*** Excerpted data

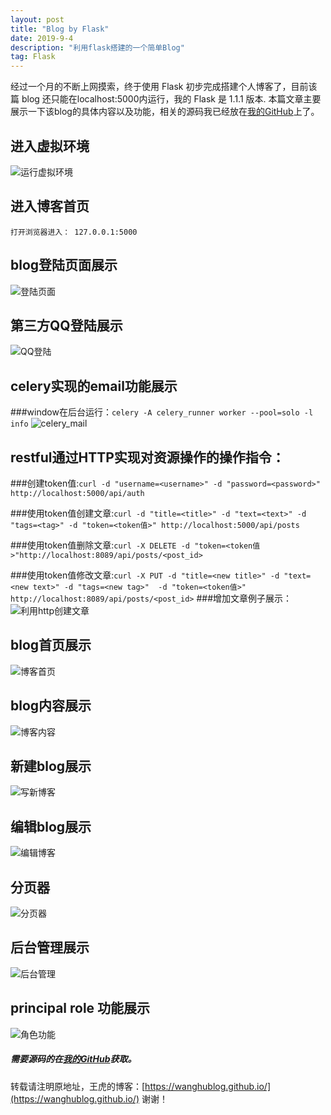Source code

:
 ```yaml
---
layout: post
title: "Blog by Flask"
date: 2019-9-4
description: "利用flask搭建的一个简单Blog"
tag: Flask
---
```

   经过一个月的不断上网摸索，终于使用 Flask 初步完成搭建个人博客了，目前该篇 blog 还只能在localhost:5000内运行，我的 Flask 是 1.1.1 版本.
   本篇文章主要展示一下该blog的具体内容以及功能，相关的源码我已经放在[我的GitHub](https://github.com/wanghublog/Flask_Blog)上了。
## 进入虚拟环境
![](/images/posts/flaskblog/start_env.png "运行虚拟环境")
## 进入博客首页
    
    打开浏览器进入： 127.0.0.1:5000

## blog登陆页面展示
![](/images/posts/flaskblog/blog_login.png "登陆页面")

## 第三方QQ登陆展示
![](/images/posts/flaskblog/qq_login.png "QQ登陆")

## celery实现的email功能展示
###window在后台运行：`celery -A celery_runner worker --pool=solo -l info`
![](/images/posts/flaskblog/celery_email.png "celery_mail")

## restful通过HTTP实现对资源操作的操作指令：
###创建token值:`curl -d "username=<username>" -d "password=<password>" http://localhost:5000/api/auth`

###使用token值创建文章:`curl -d "title=<title>" -d "text=<text>" -d "tags=<tag>" -d "token=<token值>" http://localhost:5000/api/posts`

###使用token值删除文章:`curl -X DELETE -d "token=<token值>"http://localhost:8089/api/posts/<post_id>`

###使用token值修改文章:`curl -X PUT -d "title=<new title>" -d "text=<new text>" -d "tags=<new tag>"  -d "token=<token值>" http://localhost:8089/api/posts/<post_id>`
###增加文章例子展示：
![](/images/posts/flaskblog/restful_test.png "利用http创建文章")

## blog首页展示
![](/images/posts/flaskblog/home.png "博客首页")

## blog内容展示
![](/images/posts/flaskblog/blog_detail.png "博客内容")

## 新建blog展示
![](/images/posts/flaskblog/new_post.png "写新博客")

## 编辑blog展示
![](/images/posts/flaskblog/edit_post.png "编辑博客")

## 分页器
![](/images/posts/flaskblog/pager.png "分页器")

## 后台管理展示
![](/images/posts/flaskblog/admin.png "后台管理")

## principal role 功能展示
![](/images/posts/flaskblog/role_need.png "角色功能")

#####  需要源码的在[我的GitHub](https://github.com/wanghublog/flaskblog)获取。


转载请注明原地址，王虎的博客：[https://wanghublog.github.io/](https://wanghublog.github.io/) 谢谢！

******

_Exercise objective_
Copy each line above that contains the string "github".

_Written answer_
   本篇文章主要展示一下该blog的具体内容以及功能，相关的源码我已经放在[我的GitHub](https://github.com/wanghublog/Flask_Blog)上了。
#####  需要源码的在[我的GitHub](https://github.com/wanghublog/flaskblog)获取。
转载请注明原地址，王虎的博客：[https://wanghublog.github.io/](https://wanghublog.github.io/) 谢谢！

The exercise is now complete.